In alcune CTU ho letto il riferimento a uno studio che risale al 2004 svolto in una classe di scuola elementare su 53 bambini.

In pratica, nella classe si presentò uno sperimentatore dicendo di essere un giornalista, che rivolse alcune domande ai bambini e svolgendo con loro alcuni giochetti; dopo una settimana un’altra sperimentatrice si è presentata nella scuola dicendo che il giornalista aveva smarrito la registrazione e che quindi voleva ricostruire l’evento con l’aiuto del bambini, dapprima con un racconto libero e poi ponendo loro domande suggestive.
Al racconto libero con domande chiuse risultò che solo il 15% dei bambini aggiunse dei particolari di fantasia ma nell’85% dei casi i bambini non hanno aggiunto alla ricostruzione dell’evento alcun elemento di fantasia.
Se ne dovrebbe dedurre che quando i bambini riferiscono di violenze o abusi sessuali sono, evidentemente, credibili nell’85% dei casi.

Circa le domande suggestive gli autori scrivono “Questi risultati mostrano più specificatamente che i bambini intervistati si sono lasciati facilmente influenzare dalle informazioni fornite da un adulto e soprattutto dalle domande riguardanti la durata di un evento che hanno personalmente vissuto. In altre parole i bambini di 6 anni si sono lasciati suggestionare in percentuali maggiori rispetto a quelli di 8 anni, a tutti i tipi di domande ed in particolare a quelle sul tempo; i bambini di 8 anni sono risultati suggestionabili in numero minore rispetto ai bambini di 6 e 7 anni, soprattutto alle domande sull’azione e sul tempo.”

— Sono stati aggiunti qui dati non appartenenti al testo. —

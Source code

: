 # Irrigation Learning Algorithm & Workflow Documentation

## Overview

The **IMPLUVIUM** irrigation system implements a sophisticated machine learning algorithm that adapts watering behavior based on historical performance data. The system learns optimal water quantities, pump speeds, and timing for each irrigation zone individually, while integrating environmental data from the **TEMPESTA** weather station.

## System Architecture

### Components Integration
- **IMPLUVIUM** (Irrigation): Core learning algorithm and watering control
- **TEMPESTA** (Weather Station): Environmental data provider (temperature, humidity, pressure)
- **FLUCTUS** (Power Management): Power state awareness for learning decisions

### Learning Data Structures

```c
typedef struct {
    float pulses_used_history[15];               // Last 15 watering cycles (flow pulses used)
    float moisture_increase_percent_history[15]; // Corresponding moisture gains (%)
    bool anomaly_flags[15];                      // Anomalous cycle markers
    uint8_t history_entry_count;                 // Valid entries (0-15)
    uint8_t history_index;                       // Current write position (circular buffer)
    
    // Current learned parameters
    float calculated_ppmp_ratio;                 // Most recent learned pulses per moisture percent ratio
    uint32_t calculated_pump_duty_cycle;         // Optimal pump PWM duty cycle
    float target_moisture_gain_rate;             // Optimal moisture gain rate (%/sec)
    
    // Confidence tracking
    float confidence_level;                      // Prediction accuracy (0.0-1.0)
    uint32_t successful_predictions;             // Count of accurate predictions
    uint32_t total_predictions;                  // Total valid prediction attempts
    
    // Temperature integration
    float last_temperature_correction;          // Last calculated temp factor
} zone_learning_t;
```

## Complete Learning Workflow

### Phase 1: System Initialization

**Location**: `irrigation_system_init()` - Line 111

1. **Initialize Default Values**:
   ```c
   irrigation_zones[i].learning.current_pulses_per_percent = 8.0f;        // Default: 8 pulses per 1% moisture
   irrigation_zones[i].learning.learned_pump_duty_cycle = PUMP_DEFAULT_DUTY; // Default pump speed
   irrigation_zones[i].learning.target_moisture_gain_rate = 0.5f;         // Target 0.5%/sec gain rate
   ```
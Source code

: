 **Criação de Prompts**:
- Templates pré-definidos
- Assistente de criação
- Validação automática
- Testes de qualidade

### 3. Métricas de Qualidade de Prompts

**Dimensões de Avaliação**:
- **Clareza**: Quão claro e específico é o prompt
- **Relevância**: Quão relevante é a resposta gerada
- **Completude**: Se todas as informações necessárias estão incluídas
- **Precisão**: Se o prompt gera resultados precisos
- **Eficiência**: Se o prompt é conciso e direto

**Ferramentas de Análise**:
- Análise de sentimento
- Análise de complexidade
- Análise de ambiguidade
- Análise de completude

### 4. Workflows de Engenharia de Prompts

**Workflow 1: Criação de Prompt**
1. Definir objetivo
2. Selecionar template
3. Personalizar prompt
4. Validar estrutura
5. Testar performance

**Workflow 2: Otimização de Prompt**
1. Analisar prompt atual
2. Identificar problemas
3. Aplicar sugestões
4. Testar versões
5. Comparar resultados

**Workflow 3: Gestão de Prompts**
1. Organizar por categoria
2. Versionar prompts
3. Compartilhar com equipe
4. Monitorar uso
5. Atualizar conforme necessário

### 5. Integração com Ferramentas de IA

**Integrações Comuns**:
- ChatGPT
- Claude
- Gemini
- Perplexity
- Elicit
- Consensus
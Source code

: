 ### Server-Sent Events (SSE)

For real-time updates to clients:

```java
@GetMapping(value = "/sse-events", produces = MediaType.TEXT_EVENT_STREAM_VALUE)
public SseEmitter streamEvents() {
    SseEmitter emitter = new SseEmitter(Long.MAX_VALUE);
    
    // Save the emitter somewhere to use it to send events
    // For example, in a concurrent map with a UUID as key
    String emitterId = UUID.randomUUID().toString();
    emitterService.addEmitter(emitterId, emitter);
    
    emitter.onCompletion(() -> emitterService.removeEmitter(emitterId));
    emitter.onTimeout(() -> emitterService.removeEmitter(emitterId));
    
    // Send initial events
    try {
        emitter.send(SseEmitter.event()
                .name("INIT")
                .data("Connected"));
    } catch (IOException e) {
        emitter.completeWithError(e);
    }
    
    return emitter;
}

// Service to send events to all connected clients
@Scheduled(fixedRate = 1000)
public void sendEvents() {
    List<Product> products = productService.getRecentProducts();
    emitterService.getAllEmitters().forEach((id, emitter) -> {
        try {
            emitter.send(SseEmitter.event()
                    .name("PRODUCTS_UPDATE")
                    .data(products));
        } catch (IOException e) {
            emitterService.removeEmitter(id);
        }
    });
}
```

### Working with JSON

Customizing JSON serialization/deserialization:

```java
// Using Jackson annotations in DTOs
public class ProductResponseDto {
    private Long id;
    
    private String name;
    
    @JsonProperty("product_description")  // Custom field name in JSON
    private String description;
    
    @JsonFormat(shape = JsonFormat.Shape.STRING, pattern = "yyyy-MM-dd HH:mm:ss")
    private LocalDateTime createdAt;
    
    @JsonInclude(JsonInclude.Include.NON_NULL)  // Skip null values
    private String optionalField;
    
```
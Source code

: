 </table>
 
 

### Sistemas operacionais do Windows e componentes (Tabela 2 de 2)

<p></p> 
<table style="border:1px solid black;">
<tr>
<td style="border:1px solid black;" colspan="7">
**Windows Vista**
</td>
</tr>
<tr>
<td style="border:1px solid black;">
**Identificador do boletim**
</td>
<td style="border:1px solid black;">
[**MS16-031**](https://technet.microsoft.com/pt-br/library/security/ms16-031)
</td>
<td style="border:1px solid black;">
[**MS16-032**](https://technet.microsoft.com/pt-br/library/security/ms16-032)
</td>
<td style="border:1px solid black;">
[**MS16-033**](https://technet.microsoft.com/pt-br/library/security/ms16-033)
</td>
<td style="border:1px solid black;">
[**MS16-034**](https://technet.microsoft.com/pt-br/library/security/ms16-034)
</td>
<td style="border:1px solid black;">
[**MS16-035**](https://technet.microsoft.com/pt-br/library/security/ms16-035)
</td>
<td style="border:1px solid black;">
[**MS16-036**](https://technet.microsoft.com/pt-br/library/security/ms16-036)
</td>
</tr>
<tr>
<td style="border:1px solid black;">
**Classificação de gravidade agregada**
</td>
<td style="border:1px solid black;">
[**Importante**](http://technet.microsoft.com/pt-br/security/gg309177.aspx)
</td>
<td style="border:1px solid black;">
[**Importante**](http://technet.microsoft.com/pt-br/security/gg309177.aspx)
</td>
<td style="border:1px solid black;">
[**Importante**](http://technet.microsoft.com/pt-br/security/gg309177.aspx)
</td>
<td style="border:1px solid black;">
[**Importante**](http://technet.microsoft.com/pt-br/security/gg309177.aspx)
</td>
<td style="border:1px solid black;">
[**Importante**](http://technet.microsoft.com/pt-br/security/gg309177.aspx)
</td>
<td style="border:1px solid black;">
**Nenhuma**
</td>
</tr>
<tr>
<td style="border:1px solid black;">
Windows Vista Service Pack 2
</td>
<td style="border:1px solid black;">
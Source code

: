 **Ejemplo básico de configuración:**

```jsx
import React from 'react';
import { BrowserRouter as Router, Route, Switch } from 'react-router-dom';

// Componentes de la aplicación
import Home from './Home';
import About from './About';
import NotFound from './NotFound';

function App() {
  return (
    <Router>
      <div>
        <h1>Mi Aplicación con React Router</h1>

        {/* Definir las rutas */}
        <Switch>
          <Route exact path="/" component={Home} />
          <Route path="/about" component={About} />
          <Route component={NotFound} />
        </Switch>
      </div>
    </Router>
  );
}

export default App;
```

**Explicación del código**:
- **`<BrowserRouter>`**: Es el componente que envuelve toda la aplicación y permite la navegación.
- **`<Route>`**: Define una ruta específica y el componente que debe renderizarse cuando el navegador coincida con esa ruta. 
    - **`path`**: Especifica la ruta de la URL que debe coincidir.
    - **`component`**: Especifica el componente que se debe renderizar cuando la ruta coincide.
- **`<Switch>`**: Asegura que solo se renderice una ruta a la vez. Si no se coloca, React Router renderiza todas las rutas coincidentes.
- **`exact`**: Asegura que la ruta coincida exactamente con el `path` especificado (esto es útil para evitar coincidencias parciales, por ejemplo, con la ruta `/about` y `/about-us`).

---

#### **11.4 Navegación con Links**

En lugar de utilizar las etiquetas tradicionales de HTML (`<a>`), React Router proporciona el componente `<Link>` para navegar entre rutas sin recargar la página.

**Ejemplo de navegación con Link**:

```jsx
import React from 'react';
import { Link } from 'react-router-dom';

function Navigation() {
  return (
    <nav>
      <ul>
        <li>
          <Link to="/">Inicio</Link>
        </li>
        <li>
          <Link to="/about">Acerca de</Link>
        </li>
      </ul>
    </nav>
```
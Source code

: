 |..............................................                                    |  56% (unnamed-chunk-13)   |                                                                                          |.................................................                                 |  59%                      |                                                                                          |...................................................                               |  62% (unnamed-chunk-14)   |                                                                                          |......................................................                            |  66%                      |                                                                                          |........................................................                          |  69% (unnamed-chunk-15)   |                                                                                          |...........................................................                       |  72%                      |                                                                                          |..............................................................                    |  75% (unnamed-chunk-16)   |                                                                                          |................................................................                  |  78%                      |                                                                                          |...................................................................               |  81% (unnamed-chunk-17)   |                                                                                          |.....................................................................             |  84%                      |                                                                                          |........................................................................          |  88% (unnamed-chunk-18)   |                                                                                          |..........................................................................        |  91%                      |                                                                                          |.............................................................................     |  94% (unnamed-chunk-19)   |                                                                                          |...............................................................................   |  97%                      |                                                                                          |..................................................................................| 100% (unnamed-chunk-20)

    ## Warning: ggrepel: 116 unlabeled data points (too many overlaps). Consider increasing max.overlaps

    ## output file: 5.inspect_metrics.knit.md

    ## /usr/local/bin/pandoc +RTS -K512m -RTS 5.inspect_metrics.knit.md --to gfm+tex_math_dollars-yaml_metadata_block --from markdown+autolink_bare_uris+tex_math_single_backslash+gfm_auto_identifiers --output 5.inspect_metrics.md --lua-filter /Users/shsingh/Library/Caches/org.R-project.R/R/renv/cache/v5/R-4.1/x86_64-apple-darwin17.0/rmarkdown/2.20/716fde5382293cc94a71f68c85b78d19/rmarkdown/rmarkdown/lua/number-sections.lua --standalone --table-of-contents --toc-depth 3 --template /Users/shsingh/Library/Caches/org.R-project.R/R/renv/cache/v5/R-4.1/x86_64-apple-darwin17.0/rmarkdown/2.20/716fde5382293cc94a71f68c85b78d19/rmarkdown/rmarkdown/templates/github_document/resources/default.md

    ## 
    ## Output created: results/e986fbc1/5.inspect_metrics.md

Ma questo studio, oltre ad avere come oggetto un’esperienza tutto sommato neutra per i bambini, non personale, un evento che non li toccava personalmente, non tiene conto della letteratura internazionale che dimostra una cosa fondamentale: è possibile indurre in alcuni casi il falso ricordo di episodi tutto sommato plausibili, ma non è possibile, se non in una esigua minoranza dei casi, indurre il falso ricordo di un evento non plausibile, come ad es. quello di un abuso sessuale subito nell’infanzia. Letteratura internazionale che non compare nella bibliografia dello studio citato, che è stata volutamente ignorata perché dimostra la tesi contraria; questo è il loro livello!!

Gli studi più significativi in tal senso sono stati condotti negli USA; in uno di questi le autrici si sono proposte di verificare la possibilità di impiantare false memorie mediante la descrizione a due gruppi di bambini di due eventi veri e di due eventi falsi, che loro avrebbero vissuto all’età di quattro anni. A tale proposito hanno istruito le madri a raccontare ai figli questi episodi.
Come falsi eventi da descrivere ai bambini sono stati scelti un evento plausibile (essersi persi da piccoli in un supermercato) e un evento non plausibile (aver subito un clistere da piccoli).
Dallo studio è risultato in primo luogo che la maggioranza dei bambini (54%) non ha ricordato nessuno dei due falsi eventi; che alcuni bambini si sono lasciati suggestionare dal racconto, ricordando di essersi persi in un supermercato da piccoli (evento plausibile) ma solo uno ha ricordato di aver subito un clistere (evento non plausibile).
Le autrici concludono che la possibilità di impiantare false memorie nei bambini è legata alla plausibilità dell’evento e ciò sarebbe in relazione alla presenza in memoria di uno script di memoria sulla precedente conoscenza di quel tipo di evento (es. per averne sentito parlare anche se occorso ad altri bambini), mentre è risultato che non è possibile impiantare nei bambini la falsa memoria di un evento non plausibile (nello studio l’aver subito un clistere da piccoli).

Si deve pertanto ritenere che la testimonianza dei bambini sulle violenze, dirette o assistite, e sugli abusi sessuali subiti sia veritiera sino a prova di falso; tale prova di falso non può essere la PAS o alienazione parentale, non può essere il problema relazionale, non può essere l’altra congettura, del tutto priva di logica, del rifiuto immotivato del minore.